Mona Chollets erkenntnisreiches Buch: wie das Patriarchat Beziehungen sabotiert
Die Existenz des Patriarchats ist nicht mehr abzustreiten oder zu leugnen. Gender Pay Gap, Orgasm Gap oder Gender Data Gap. All diese Phänomene und noch mehr sind eine wissenschaftliche Tatsache. Nichtsdestotrotz: in diesem Gefilde struktureller Unterdrückung werden die Fahnen der individuellen Freiheit trotzdem recht hochgeschwungen. Denn zumindest in ihrem Fühlen sind die Menschen selbstbestimmt. Doch dass vor allem auch die weiblichen Gefühle dem Patriarchat ebenso unterworfen sind wie der Orgasmus und das Einkommen, darüber hat Mona Chollet eine Pflichtlektüre geschrieben.
Wer ist Mona Chollet?
Mona Chollet ist (eigentlich) Journalistin. Nach ihrem Studium arbeitete die gebürtige Schweizerin für die französische Satirezeitschrift Charlie Hebdo und für Arte Radio. Sie war auch Gastgeberin der Audio-Serie „L’ésprit d’escalier“, in der sie sich mit sozialen Fragen, insbesondere dem Feminismus und den Medien, befasste.
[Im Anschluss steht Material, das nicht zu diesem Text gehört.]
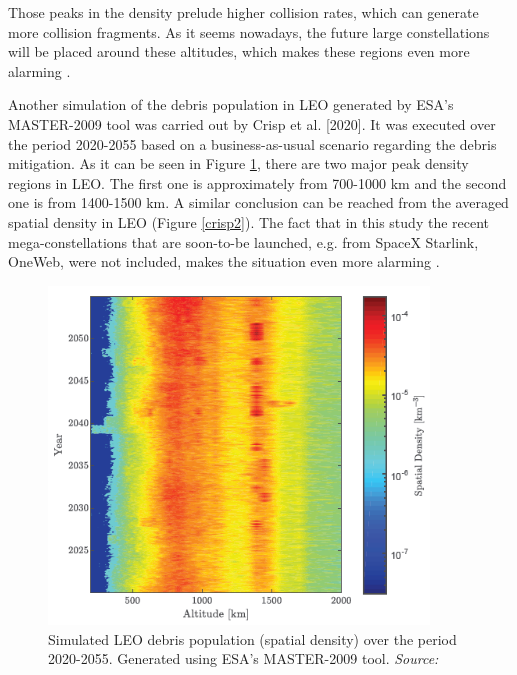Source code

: Those peaks in the density prelude higher collision rates, which can generate more collision fragments. As it seems nowadays, the future large constellations will be placed around these altitudes, which makes these regions even more alarming \cite{Somma 2019}.

Another simulation of the debris population in LEO generated by ESA's MASTER-2009 tool was carried out by Crisp et al. [2020]. It was executed over the period 2020-2055 based on a business-as-usual scenario regarding the debris mitigation. As it can be seen in Figure \ref{crisp1}, there are two major peak density regions in LEO. The first one is approximately from 700-1000 km and the second one is from 1400-1500 km. A similar conclusion can be reached from the averaged spatial density in LEO (Figure \ref{crisp2}). The fact that in this study the recent mega-constellations that are soon-to-be launched, e.g. from SpaceX Starlink, OneWeb, were not included, makes the situation even more alarming \cite{Crisp 2020}.

\begin{figure}[!htb]
\centering
\includegraphics[width=0.9\textwidth]{Images/crisp1.png}\caption{Simulated LEO debris population (spatial density) over the period 2020-2055. Generated using ESA's MASTER-2009 tool. \textit{Source: \cite{Crisp 2020}}}
\label{crisp1} 
\end{figure}

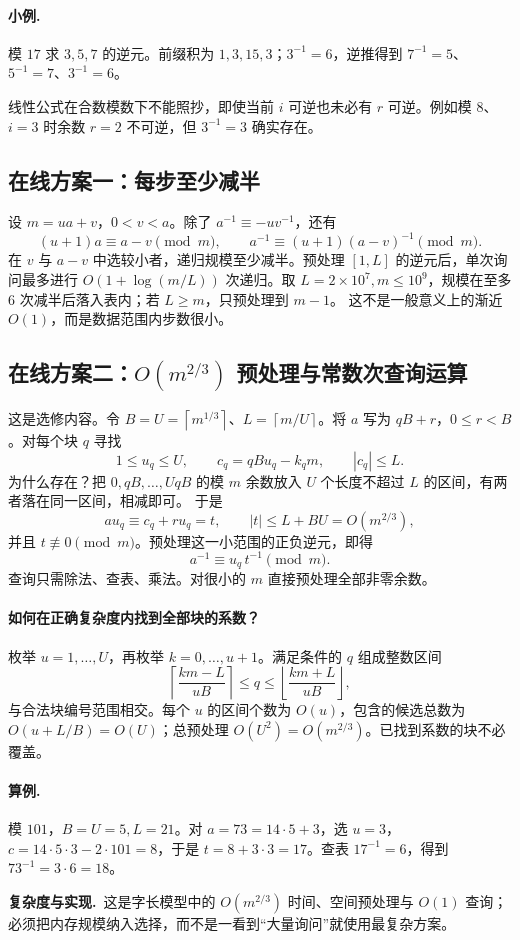 \documentclass[UTF8,a4paper,11pt,oneside,openany,fontset=fandol]{ctexbook}
\theoremstyle{definition}
\newcommand{\floor}[1]{\left\lfloor #1\right\rfloor}
\newcommand{\ceil}[1]{\left\lceil #1\right\rceil}
\newcommand{\cost}{\par\noindent\textbf{复杂度与实现.}\ }
\begin{document}
\paragraph{小例.} 模 $17$ 求 $3,5,7$ 的逆元。前缀积为 $1,3,15,3$；$3^{-1}=6$，逆推得到 $7^{-1}=5$、$5^{-1}=7$、$3^{-1}=6$。

\begin{pitfall}
线性公式在合数模数下不能照抄，即使当前 $i$ 可逆也未必有 $r$ 可逆。例如模 $8$、$i=3$ 时余数 $r=2$ 不可逆，但 $3^{-1}=3$ 确实存在。
\end{pitfall}

\subsection{在线方案一：每步至少减半}
设 $m=ua+v$，$0<v<a$。除了 $a^{-1}\equiv-u v^{-1}$，还有
\[
 (u+1)a\equiv a-v\pmod m,
 \qquad a^{-1}\equiv(u+1)(a-v)^{-1}\pmod m.
\]
在 $v$ 与 $a-v$ 中选较小者，递归规模至少减半。预处理 $[1,L]$ 的逆元后，单次询问最多进行 $O(1+\log(m/L))$ 次递归。取 $L=2\times10^7,m\le10^9$，规模在至多 $6$ 次减半后落入表内；若 $L\ge m$，只预处理到 $m-1$。
这不是一般意义上的渐近 $O(1)$，而是数据范围内步数很小。

\subsection{在线方案二：\texorpdfstring{$O(m^{2/3})$}{O(m2/3)} 预处理与常数次查询运算}
这是选修内容。令 $B=U=\ceil{m^{1/3}}$、$L=\ceil{m/U}$。将 $a$ 写为 $qB+r$，$0\le r<B$。对每个块 $q$ 寻找
\[
1\le u_q\le U,\qquad c_q=qBu_q-k_qm,\qquad |c_q|\le L.
\]
为什么存在？把 $0,qB,\ldots,UqB$ 的模 $m$ 余数放入 $U$ 个长度不超过 $L$ 的区间，有两者落在同一区间，相减即可。
于是
\[
 a u_q\equiv c_q+ru_q=t,\qquad |t|\le L+BU=O(m^{2/3}),
\]
并且 $t\not\equiv0\pmod m$。预处理这一小范围的正负逆元，即得
\[
 a^{-1}\equiv u_q\,t^{-1}\pmod m.
\]
查询只需除法、查表、乘法。对很小的 $m$ 直接预处理全部非零余数。

\paragraph{如何在正确复杂度内找到全部块的系数？}
枚举 $u=1,\ldots,U$，再枚举 $k=0,\ldots,u+1$。满足条件的 $q$ 组成整数区间
\[
 \ceil{\frac{km-L}{uB}}\le q\le\floor{\frac{km+L}{uB}},
\]
与合法块编号范围相交。每个 $u$ 的区间个数为 $O(u)$，包含的候选总数为 $O(u+L/B)=O(U)$；总预处理 $O(U^2)=O(m^{2/3})$。已找到系数的块不必覆盖。

\paragraph{算例.} 模 $101$，$B=U=5,L=21$。对 $a=73=14\cdot5+3$，选 $u=3$，$c=14\cdot5\cdot3-2\cdot101=8$，于是 $t=8+3\cdot3=17$。查表 $17^{-1}=6$，得到 $73^{-1}=3\cdot6=18$。
\cost 这是字长模型中的 $O(m^{2/3})$ 时间、空间预处理与 $O(1)$ 查询；必须把内存规模纳入选择，而不是一看到“大量询问”就使用最复杂方案。
\end{document}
Seit Anbeginn setzte sie ihren Schwerpunkt auf Feminismus und soziale Themen und machte sich einen Ruf als vorbildliche Denkerin, die es schafft, gängige Trends geschickt zu dekonstruieren. Besonders bekannt wurde Chollet durch einen Artikel mit dem Titel „Femen partout, féminisme nulle part„ (deutsch: „Überall Femen, nirgendwo Feminismus“), der 2013 im Le Monde diplomatique erschien. In diesem kritisierte sie die feministische Gruppierung Femen scharf. Sie warf ihnen vor, ständig ihre nackten Brüste zu zeigen, und bezeichnete ihren „Sextremismus“ als leicht vereinbar mit dem Anti-Feminismus. Heißt, dass sich der Feminismus in dieser Form gut verkaufen lässt.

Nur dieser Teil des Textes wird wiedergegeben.